* Exercise description *
After reading the entries below, copy word for word the lines from the first through the line containing "Model management & Model manipulation & Model debugging", and stop there.

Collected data
======

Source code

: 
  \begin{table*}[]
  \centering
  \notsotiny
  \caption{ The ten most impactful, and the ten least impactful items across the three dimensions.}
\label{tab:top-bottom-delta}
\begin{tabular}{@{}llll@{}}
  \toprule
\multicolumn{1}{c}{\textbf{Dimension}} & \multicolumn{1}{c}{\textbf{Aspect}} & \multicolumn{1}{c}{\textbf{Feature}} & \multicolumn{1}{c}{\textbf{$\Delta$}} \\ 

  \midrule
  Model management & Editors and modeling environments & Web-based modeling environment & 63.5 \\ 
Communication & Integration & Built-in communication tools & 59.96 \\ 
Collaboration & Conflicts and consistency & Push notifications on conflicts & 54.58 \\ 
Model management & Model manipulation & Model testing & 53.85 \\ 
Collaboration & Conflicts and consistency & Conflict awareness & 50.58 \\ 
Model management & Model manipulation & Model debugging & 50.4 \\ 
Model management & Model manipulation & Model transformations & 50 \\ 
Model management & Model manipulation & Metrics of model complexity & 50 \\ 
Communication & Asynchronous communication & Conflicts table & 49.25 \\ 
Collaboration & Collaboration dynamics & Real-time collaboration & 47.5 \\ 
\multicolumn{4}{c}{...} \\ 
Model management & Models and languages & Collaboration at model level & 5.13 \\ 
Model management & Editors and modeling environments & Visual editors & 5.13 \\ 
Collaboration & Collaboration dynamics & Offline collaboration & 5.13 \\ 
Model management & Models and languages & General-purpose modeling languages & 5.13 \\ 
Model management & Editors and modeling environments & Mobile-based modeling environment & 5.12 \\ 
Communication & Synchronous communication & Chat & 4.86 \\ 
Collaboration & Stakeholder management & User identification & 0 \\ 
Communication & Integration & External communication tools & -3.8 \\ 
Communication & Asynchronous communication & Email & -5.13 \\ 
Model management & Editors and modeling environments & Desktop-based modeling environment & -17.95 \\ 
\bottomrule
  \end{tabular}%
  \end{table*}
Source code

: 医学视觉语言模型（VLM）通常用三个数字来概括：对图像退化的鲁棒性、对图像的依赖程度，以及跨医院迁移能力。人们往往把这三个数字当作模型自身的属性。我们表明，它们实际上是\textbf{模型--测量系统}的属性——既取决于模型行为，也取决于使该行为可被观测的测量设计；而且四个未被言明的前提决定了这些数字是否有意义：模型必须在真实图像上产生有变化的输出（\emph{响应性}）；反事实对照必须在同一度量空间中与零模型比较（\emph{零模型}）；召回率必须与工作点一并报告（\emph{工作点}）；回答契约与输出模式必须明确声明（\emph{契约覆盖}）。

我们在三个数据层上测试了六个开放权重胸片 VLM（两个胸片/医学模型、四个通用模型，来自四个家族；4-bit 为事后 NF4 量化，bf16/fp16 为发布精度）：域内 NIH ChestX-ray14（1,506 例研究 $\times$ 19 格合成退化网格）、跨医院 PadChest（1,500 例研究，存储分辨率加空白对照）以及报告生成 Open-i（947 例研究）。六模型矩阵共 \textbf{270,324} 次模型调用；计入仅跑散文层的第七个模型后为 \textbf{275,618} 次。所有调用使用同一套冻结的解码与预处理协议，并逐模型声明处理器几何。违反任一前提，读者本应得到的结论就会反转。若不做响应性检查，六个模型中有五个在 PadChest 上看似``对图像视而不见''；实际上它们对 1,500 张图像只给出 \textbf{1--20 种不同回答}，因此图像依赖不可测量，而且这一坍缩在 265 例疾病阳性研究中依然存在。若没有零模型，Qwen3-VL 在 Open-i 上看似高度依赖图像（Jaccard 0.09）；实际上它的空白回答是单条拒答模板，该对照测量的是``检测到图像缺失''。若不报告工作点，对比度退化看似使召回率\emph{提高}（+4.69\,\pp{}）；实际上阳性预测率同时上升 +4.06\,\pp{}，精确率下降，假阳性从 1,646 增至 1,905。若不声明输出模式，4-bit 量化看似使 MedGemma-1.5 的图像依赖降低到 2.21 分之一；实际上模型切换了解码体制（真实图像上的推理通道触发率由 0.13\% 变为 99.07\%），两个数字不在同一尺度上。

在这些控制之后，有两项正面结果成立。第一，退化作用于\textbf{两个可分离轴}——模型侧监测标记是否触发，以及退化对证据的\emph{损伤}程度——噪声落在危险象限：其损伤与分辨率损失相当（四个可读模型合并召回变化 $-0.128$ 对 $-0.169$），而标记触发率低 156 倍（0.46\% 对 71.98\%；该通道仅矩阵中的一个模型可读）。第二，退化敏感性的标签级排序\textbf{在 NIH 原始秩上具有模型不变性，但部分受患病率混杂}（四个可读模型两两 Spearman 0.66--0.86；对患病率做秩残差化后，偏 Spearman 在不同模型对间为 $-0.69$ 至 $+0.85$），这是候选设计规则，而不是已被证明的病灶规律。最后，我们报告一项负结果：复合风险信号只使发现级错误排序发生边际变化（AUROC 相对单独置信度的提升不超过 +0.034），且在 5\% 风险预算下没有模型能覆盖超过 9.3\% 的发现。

======

* Answer section *
Source code

: 
  \begin{table*}[]
  \centering
  \notsotiny
  \caption{ The ten most impactful, and the ten least impactful items across the three dimensions.}
\label{tab:top-bottom-delta}
\begin{tabular}{@{}llll@{}}
  \toprule
\multicolumn{1}{c}{\textbf{Dimension}} & \multicolumn{1}{c}{\textbf{Aspect}} & \multicolumn{1}{c}{\textbf{Feature}} & \multicolumn{1}{c}{\textbf{$\Delta$}} \\ 

  \midrule
  Model management & Editors and modeling environments & Web-based modeling environment & 63.5 \\ 
Communication & Integration & Built-in communication tools & 59.96 \\ 
Collaboration & Conflicts and consistency & Push notifications on conflicts & 54.58 \\ 
Model management & Model manipulation & Model testing & 53.85 \\ 
Collaboration & Conflicts and consistency & Conflict awareness & 50.58 \\ 
Model management & Model manipulation & Model debugging & 50.4 \\ 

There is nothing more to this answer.